On Sun, Aug 23, 2015 at 12:23 AM, drlegendre . <drlegendre at gmail.com> wrote:

> "This goes directly against how information
> behaves, which is to flow freely. "
>
> Information has neither preference nor intent, nor any other inherent
> behavioral characteristic(s).
>
> You could make a water or electricity analogy - but both of those are most
> often regulated, channeled, stored-up and rationed-out out as needed.
>
> As much as I find appeal in the notion that "Information wants to be free",
> information, per se, cannot want for anything at all.
>
>
>
> On Sat, Aug 22, 2015 at 7:13 AM, Alexis Kotlowy <
> thrashbarg at kaput.homeunix.org> wrote:
>
> > Hi List,
> >
> > This relates to the ongoing discussion about vintage computer software
> > copyright.
> >
> > A year or so ago I did some Beta videotape backups for the Australian
> > Computer Society. They're of keynote speeches at the 10th Australian
> > Computer Conference in 1983. One that I'd like to mention is by Tania
> > Amochev from (then) Control Data Corporation, titled Information
> > Services of the Future.
> >
> > In it, things we now call data mining and Google AdSense are discussed,
> > and the potential of data services in general (this is in 1983). One
> > thing that struck me was the contrast between traditional copyright of
> > material items, and how such ideas don't apply very well to non-material
> > information.
> >
> > I was left with the impression that the idea of "Intellectual Property"
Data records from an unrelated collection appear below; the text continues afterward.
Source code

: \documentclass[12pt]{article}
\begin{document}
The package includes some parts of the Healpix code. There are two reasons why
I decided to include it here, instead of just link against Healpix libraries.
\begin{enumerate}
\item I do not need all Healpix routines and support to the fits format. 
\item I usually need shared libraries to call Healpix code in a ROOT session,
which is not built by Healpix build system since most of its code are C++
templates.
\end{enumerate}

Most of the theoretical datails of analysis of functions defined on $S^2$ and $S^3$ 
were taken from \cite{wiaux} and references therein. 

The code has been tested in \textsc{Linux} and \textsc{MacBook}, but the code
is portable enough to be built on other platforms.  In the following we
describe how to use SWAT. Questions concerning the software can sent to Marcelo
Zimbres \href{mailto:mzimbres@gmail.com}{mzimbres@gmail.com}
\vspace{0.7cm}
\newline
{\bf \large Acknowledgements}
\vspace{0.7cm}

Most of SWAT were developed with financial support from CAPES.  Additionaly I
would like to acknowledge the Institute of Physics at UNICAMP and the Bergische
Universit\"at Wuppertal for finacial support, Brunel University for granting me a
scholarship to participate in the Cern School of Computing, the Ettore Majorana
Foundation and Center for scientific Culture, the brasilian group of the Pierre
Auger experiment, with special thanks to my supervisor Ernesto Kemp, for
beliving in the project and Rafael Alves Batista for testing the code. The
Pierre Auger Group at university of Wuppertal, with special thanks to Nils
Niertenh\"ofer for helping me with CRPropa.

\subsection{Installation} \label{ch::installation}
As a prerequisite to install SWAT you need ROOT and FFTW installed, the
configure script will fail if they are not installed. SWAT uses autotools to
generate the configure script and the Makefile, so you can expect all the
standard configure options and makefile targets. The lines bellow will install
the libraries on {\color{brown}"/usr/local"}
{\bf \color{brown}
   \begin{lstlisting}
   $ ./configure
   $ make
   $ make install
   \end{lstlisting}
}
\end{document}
> > is in some ways an attempt to force information to be treated like
> > materials, which is an easy way to put a value information, but also
> > allows it to be hoarded. This goes directly against how information
> > behaves, which is to flow freely. This free-flow of information allows
> > more information to be derived or generated, enhancing productivity and
> > overall knowledge.
> >
> > To quote: "Information is diffusive - it leaks. The more it leaks, the
> > more of it there is. Information is aggressive, even imperialistic. It
> > simply breaks out of its unnatural bonds, the bonds of secrecy in which
> > 'thing minded' people try to lock it. So secrecy, property rights,
> > confidentiality, all enshrined in Western thought and law, are not
> > particularly effective restraints on information."
> >
> > This is not a cry to abolish copyright and intellectual property laws,
> > but to highlight some of the inadequacies of the thought process behind
> > these laws when dealing with high speed, global information.
> >
> > Does anyone have any thoughts? If there was a massive shift in the
> > fundamental philosophy of how information should be valued, where would
> > you like that shift to go? For example, is there a way to pay
> > programmers and similar professions by the quality of their work, rather
> > than just the number of lines of code they write. How do you measure the
> > quality of information?
> >
> > I'll see if I can get permission to have the six keynote addresses put
> > online, because they're all fascinating.
> >
> > Cheers,
> >
> > Alexis.
> >
> > P.S., if this is way off topic, my apologies.